Data extracted from a collection:
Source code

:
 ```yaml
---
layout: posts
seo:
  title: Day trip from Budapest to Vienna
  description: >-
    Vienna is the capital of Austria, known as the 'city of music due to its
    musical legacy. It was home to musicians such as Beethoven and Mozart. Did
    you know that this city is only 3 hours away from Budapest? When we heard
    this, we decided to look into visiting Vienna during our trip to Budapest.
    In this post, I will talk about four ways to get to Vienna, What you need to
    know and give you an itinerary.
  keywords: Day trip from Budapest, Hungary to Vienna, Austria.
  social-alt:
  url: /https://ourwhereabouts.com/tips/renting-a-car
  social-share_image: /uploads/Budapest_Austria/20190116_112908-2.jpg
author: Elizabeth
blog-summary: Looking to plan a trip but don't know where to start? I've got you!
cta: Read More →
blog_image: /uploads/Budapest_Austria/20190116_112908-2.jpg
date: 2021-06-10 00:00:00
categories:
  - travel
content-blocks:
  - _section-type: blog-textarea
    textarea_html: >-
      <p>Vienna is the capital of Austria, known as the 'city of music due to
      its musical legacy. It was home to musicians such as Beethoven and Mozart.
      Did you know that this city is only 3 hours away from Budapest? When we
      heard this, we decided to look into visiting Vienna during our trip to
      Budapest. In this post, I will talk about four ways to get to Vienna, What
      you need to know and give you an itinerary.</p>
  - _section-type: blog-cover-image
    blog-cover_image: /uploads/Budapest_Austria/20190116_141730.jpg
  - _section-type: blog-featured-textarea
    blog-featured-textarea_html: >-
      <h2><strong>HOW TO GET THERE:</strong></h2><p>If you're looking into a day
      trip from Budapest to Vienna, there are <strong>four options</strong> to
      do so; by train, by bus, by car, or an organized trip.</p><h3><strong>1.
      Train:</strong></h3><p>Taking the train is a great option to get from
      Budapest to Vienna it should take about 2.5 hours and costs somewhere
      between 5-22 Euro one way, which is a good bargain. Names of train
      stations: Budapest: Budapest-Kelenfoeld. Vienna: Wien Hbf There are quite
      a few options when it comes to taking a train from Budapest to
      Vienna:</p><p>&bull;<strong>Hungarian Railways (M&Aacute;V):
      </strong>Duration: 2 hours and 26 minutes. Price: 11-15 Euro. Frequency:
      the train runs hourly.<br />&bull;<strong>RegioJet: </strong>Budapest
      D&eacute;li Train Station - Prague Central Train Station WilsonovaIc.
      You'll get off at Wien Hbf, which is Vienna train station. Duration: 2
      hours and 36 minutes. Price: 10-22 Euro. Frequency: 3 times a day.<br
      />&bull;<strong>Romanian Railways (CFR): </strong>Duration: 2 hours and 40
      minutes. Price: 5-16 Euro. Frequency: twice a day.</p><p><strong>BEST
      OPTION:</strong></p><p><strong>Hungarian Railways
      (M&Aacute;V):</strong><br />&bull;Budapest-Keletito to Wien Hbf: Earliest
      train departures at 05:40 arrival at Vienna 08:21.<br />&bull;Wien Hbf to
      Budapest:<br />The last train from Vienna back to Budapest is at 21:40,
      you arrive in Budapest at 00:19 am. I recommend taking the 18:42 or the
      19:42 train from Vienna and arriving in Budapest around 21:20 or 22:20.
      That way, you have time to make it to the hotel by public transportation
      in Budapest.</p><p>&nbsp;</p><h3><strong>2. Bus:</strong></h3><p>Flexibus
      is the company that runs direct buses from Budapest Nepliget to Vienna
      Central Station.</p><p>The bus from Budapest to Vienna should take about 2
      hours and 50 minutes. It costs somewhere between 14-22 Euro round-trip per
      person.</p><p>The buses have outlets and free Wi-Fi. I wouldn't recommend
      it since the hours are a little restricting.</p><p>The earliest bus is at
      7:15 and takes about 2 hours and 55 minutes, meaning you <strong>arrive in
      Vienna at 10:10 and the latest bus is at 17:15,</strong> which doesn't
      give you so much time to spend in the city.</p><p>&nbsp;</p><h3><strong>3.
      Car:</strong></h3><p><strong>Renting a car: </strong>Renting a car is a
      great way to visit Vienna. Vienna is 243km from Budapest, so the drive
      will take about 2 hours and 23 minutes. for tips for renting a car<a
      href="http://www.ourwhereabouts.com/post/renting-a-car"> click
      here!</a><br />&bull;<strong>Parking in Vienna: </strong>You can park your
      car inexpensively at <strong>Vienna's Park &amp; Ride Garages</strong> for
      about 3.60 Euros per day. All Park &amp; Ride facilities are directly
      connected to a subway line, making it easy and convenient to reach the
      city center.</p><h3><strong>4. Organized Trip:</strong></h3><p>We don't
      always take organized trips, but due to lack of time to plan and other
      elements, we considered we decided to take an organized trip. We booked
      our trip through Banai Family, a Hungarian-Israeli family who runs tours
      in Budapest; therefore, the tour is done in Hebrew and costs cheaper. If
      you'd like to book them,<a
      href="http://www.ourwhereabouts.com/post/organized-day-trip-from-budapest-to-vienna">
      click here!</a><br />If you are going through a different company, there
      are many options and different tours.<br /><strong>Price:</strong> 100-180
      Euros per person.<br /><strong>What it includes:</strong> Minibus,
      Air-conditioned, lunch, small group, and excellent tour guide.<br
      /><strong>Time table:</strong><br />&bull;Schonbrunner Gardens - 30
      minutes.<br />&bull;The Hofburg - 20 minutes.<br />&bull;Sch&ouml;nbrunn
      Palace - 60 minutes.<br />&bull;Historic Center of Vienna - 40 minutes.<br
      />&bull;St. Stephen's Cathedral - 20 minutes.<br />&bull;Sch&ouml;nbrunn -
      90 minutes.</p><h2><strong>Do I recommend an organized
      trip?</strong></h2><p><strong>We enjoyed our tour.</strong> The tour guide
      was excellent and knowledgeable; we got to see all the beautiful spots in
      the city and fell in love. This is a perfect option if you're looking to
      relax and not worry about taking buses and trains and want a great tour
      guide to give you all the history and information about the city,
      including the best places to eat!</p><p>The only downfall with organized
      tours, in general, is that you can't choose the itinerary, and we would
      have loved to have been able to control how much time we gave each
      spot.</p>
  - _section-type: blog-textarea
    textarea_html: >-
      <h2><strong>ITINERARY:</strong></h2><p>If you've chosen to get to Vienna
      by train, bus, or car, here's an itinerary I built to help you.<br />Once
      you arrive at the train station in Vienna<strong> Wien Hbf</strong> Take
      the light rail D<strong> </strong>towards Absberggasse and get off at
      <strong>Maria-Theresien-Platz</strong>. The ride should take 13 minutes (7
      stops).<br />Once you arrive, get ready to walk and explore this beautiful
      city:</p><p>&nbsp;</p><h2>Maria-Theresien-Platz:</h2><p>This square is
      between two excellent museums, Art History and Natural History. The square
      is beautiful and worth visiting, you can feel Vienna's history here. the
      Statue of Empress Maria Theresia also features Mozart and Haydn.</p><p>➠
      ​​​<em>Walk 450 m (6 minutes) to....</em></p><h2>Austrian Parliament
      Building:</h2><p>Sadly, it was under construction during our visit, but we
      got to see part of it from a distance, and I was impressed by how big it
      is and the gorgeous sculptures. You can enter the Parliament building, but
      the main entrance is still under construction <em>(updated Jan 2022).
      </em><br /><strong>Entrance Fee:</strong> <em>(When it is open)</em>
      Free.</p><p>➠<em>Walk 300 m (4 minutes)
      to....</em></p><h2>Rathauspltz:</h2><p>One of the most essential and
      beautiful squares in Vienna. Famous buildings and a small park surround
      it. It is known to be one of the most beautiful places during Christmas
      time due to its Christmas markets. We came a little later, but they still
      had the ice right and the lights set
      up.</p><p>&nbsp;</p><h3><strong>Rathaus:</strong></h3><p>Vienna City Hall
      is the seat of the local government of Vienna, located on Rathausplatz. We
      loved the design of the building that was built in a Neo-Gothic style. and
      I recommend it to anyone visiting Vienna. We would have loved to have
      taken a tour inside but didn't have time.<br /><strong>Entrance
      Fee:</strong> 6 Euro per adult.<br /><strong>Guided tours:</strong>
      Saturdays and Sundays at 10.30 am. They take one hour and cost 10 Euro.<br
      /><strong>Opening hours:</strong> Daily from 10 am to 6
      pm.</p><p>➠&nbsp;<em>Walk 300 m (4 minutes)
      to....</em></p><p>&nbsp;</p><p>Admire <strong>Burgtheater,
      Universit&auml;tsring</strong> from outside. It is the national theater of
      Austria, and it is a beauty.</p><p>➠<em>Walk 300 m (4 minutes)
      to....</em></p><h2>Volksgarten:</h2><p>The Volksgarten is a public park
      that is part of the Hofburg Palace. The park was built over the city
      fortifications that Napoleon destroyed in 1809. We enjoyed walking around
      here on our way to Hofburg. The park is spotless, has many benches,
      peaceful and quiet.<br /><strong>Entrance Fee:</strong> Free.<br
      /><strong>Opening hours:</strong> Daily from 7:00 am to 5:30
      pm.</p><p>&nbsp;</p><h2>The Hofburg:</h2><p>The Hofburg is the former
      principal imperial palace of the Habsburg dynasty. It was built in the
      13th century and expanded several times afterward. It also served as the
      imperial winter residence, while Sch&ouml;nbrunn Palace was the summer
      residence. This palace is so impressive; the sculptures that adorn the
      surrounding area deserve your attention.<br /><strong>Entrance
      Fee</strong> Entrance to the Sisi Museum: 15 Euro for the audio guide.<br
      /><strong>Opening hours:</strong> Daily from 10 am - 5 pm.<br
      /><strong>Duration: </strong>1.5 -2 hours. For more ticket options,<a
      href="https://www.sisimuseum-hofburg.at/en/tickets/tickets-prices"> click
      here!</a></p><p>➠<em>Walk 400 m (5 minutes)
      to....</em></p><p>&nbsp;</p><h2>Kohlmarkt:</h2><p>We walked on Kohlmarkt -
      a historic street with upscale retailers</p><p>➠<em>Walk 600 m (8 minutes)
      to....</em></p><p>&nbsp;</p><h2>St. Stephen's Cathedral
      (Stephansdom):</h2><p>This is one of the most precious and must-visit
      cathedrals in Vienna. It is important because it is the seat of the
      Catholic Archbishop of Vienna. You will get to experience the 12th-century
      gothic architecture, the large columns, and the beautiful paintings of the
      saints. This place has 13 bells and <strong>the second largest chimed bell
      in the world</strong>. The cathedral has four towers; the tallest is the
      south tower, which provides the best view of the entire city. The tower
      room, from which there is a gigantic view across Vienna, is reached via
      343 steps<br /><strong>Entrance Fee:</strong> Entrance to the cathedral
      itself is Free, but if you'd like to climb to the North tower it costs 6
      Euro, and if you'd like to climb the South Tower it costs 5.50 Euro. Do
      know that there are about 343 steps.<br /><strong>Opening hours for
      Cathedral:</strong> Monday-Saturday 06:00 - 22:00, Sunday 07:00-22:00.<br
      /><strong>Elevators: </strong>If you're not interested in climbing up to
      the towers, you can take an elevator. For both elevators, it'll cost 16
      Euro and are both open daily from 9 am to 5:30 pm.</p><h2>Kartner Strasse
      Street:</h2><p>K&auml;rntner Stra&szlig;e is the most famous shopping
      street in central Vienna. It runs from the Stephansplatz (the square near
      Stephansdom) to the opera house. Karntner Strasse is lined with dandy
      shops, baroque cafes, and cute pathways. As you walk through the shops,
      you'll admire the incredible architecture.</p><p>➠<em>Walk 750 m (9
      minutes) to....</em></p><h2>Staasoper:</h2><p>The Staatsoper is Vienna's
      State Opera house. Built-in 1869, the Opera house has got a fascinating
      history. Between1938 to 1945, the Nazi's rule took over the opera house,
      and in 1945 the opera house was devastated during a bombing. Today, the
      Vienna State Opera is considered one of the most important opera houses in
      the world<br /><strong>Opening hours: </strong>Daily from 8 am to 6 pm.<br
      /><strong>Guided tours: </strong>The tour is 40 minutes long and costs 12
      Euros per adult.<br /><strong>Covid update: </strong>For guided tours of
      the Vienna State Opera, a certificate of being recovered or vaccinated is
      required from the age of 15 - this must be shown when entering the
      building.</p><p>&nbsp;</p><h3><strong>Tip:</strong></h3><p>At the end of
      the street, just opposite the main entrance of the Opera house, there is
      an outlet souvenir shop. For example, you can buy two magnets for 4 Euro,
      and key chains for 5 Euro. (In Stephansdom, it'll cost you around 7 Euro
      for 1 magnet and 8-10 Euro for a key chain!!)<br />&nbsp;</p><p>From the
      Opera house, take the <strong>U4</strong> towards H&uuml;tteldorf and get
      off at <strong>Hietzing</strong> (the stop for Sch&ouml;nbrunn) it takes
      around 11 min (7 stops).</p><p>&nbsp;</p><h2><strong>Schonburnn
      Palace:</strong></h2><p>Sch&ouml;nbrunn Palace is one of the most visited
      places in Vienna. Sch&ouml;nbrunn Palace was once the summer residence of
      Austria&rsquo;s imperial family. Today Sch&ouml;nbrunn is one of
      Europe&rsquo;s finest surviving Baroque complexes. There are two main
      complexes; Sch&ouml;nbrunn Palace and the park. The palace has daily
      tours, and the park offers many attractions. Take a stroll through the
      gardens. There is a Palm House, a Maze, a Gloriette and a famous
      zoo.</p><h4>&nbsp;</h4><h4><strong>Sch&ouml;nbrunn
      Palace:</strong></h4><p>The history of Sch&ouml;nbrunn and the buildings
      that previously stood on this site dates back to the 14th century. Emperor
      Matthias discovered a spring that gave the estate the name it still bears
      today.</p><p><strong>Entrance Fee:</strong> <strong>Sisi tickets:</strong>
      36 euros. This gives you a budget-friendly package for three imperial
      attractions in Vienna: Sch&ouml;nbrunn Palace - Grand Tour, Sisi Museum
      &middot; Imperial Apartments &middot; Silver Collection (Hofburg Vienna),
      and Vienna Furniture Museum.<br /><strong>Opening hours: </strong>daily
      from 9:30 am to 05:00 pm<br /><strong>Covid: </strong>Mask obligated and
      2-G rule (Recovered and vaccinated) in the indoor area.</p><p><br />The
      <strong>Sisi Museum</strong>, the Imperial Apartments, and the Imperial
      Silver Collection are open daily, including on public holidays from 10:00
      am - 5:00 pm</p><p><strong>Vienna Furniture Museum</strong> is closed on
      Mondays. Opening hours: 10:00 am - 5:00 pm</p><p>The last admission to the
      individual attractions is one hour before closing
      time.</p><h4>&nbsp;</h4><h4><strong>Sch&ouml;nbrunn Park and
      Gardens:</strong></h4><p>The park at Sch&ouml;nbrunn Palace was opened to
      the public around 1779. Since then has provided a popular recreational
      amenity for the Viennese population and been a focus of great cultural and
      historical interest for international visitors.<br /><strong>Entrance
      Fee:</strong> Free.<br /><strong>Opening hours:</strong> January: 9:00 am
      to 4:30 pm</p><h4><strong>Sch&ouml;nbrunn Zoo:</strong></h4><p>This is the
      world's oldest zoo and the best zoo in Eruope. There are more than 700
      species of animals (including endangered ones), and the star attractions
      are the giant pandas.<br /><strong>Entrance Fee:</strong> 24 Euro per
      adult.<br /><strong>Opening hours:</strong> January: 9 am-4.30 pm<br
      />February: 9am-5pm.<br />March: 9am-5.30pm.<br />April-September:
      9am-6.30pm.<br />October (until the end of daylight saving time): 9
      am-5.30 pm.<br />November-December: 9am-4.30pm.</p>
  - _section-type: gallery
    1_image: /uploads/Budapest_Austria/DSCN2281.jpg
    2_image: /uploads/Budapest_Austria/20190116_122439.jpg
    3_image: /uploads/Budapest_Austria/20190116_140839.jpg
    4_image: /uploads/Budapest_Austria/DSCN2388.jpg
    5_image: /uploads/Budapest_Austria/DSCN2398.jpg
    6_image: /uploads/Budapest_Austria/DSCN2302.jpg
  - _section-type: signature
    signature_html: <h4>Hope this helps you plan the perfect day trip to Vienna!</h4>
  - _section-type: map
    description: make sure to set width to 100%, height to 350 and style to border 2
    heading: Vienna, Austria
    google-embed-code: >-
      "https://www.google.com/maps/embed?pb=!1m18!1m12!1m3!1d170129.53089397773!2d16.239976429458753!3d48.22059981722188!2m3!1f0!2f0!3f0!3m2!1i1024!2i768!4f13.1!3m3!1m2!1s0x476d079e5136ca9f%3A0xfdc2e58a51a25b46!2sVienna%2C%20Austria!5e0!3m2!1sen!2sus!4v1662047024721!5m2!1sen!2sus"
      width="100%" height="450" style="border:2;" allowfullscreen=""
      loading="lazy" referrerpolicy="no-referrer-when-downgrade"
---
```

# [TASK REQUIREMENTS]
Please show all lines from the entries that contain the word "century".

# [ANSWER FOR THIS EXERCISE]
      13th century and expanded several times afterward. It also served as the
      Catholic Archbishop of Vienna. You will get to experience the 12th-century
      that previously stood on this site dates back to the 14th century. Emperor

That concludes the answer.